Moran’s other, younger daughter stops eating her packed lunch, puts up Amy Winehouse posters, stops eating red meat, then fish, then becomes vegan, starts getting up too late for breakfast and taking her dinner plate to her room. She isn’t eating. Moran gets her on the waiting list for therapy (it’s a year long) and in the meantime uses anything she can, trivial and non-trivial – Joey from Friends themed spoons, earnest lectures, creating a chocolate drawer, ripping down her Winehouse posters – to help her daughter out from under her unhappiness. Nevertheless she ends up in the children’s ward of the Royal Free after an overdose, and Moran, at her bedside, has time to think: ‘Why are our children so depressed and anxious they hurt themselves, in so many ways?’ She starts to see her own generation’s shrugging helplessness in the face of climate change, patriarchy, inequality, the erosion of democracy and the dismantling of the welfare state as partly to blame. She starts to see that taking someone else’s view of the world into account will change her feminism; that her voice might be more powerful still if she uses it to articulate someone else’s point of view. Soon she is imagining what it must be like to be an unpaid carer, and dreaming up a women’s union that would speak up for depressed teenagers and middle-aged women and carers who do it out of love but still need money:

A Women’s Union would have, at its core, a simple but vital aim: to reward those still-female things of ‘love’ and ‘care’ in the same way we reward all the other, similar things like ‘loyalty’ and ‘team work’ and ‘innovation’ and ‘entrepreneurship’. It would show the true value of women – both to the world, and to women themselves. Sometimes I think it is the latter that would, in the end, be most valuable – for whilst popular culture has been successful in writing songs, and telling stories, about how great it is to be a young, hot, dollar-savvy lady-adventurer, there is still nothing about being an older, stoic, domestic hero, quietly mending and re-mending the world, every day.

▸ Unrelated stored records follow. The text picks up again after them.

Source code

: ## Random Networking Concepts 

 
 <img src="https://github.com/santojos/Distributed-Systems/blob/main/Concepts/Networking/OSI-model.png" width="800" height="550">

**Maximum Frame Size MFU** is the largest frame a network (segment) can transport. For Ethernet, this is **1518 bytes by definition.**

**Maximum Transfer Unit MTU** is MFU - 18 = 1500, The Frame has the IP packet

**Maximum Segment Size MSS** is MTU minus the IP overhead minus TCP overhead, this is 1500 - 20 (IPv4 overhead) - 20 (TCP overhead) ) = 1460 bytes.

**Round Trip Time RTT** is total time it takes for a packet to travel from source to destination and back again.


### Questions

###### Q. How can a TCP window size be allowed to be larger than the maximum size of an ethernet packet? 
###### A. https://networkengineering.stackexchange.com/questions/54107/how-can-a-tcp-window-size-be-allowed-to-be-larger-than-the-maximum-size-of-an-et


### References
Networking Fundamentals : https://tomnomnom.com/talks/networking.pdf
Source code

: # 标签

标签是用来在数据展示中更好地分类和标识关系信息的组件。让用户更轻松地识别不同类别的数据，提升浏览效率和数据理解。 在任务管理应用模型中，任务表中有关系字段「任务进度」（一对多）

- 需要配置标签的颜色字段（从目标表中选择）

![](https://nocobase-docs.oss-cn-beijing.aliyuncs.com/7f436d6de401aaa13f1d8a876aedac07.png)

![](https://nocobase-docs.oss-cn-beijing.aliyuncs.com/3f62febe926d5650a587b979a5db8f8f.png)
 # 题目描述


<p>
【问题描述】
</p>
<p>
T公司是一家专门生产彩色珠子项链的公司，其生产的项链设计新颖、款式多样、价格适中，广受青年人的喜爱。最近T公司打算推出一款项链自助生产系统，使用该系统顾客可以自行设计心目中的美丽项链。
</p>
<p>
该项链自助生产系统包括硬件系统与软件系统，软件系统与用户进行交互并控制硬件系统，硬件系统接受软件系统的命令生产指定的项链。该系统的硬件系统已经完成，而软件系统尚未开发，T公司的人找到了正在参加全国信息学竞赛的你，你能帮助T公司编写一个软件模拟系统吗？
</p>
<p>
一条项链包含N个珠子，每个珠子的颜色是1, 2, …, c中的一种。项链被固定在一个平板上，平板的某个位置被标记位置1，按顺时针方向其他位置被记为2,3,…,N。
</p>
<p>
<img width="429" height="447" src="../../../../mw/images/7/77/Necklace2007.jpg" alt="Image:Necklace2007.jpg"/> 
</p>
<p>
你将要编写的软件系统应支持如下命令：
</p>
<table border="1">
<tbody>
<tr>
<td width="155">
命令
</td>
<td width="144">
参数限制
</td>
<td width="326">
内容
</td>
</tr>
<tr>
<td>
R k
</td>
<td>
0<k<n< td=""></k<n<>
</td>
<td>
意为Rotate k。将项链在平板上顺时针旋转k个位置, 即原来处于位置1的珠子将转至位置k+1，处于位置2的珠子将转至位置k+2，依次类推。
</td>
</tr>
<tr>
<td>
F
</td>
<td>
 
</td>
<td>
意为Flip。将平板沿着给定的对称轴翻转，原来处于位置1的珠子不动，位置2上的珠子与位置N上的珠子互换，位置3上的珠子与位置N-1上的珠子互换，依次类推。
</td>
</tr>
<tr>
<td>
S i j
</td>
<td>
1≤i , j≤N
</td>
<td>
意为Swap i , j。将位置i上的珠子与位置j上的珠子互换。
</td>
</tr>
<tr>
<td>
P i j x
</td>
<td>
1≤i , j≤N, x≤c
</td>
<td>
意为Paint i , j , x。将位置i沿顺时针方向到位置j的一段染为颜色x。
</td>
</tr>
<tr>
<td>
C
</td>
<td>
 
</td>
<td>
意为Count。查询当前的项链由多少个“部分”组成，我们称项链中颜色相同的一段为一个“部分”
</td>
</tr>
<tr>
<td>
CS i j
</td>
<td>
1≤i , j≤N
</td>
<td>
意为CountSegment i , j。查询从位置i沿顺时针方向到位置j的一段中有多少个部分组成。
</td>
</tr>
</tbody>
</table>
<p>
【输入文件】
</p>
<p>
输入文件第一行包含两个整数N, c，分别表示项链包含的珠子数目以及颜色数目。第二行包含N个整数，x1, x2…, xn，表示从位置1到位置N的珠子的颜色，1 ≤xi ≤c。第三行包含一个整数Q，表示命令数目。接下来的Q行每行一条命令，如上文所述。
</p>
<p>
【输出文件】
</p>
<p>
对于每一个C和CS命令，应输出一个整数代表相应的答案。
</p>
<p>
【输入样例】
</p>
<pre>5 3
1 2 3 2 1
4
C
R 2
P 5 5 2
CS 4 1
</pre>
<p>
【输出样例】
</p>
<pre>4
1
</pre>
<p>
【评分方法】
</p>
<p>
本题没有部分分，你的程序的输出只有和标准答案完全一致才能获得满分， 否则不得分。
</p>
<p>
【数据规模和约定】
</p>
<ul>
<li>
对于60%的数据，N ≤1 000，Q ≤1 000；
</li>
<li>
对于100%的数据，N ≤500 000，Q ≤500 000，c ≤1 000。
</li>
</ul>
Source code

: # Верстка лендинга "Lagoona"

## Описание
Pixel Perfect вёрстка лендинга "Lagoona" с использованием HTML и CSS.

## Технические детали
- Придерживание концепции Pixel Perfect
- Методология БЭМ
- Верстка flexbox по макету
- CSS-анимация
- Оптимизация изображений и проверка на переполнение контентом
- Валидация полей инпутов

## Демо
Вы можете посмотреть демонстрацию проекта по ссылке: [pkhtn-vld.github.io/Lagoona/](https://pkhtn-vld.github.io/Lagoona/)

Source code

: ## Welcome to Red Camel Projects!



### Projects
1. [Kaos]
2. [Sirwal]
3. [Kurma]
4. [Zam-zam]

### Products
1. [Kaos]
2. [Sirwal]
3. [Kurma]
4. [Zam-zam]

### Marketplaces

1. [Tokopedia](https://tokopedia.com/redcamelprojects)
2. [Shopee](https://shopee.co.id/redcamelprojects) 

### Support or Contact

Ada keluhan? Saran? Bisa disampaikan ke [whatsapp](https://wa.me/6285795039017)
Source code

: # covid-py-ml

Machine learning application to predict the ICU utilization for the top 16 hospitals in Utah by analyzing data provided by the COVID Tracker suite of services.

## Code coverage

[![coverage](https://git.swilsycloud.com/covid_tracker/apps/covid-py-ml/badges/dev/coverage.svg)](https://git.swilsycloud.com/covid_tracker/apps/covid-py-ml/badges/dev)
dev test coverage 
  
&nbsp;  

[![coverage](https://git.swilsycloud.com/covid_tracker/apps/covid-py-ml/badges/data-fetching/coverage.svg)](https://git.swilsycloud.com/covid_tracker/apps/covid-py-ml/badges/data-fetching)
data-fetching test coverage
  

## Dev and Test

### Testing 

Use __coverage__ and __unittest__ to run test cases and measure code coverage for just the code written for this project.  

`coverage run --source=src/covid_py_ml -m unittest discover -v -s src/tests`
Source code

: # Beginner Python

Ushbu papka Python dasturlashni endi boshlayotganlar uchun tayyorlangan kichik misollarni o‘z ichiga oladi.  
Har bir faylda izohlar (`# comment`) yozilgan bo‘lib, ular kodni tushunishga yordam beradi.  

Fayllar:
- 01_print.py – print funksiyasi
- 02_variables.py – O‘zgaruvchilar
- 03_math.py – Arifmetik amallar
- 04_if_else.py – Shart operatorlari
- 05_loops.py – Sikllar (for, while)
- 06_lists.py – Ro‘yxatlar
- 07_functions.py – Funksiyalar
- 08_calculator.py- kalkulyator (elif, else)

(Add Middlemarch to Moran’s reading list, fuck it, to everyone’s reading list.) It is astonishing to me, and even moving, that an ego performance like the first half of More than a Woman turns into a passionate argument for solidarity. So many of the clashes in British feminism in recent years have been generational – particularly over trans women – but in taking up her daughter’s cause Moran gets somewhere in her politics that she wouldn’t otherwise be able to find. And perhaps too in her own life. Gone are the incandescent screeds about inadequate slang terms for ‘vagina’, and in their place are quieter, more hard-won, Dorothea-like koans: ‘It is an unfortunate truth that, sometimes, it takes true horror to make you realise something you should have known all along: that a normal, ordinary life is the most covetable thing on Earth.’ Moran takes her daughter to Corfu, and a bite of calamari at a restaurant turns into a whole ring of battered squid, which turns into octopus one night, grilled bream another and fried sardines on the last.

By one measure Moran hasn’t got very far away from herself at all – only to her daughter’s room across the landing – but by another, she has made an extraordinary leap. It isn’t a given that someone will be able to subdue their voice in favour of someone else’s, or that the experience of loving a child will affect their political beliefs. Solidarity as both an experience and a political strategy is one of the main things feminism can offer, and you can’t get there if you’re shouting loudly about all the things that have annoyed you today. Despite myself, I’m wondering what will happen in the next part of Moran’s feminist education, expected in bookshops in September 2030.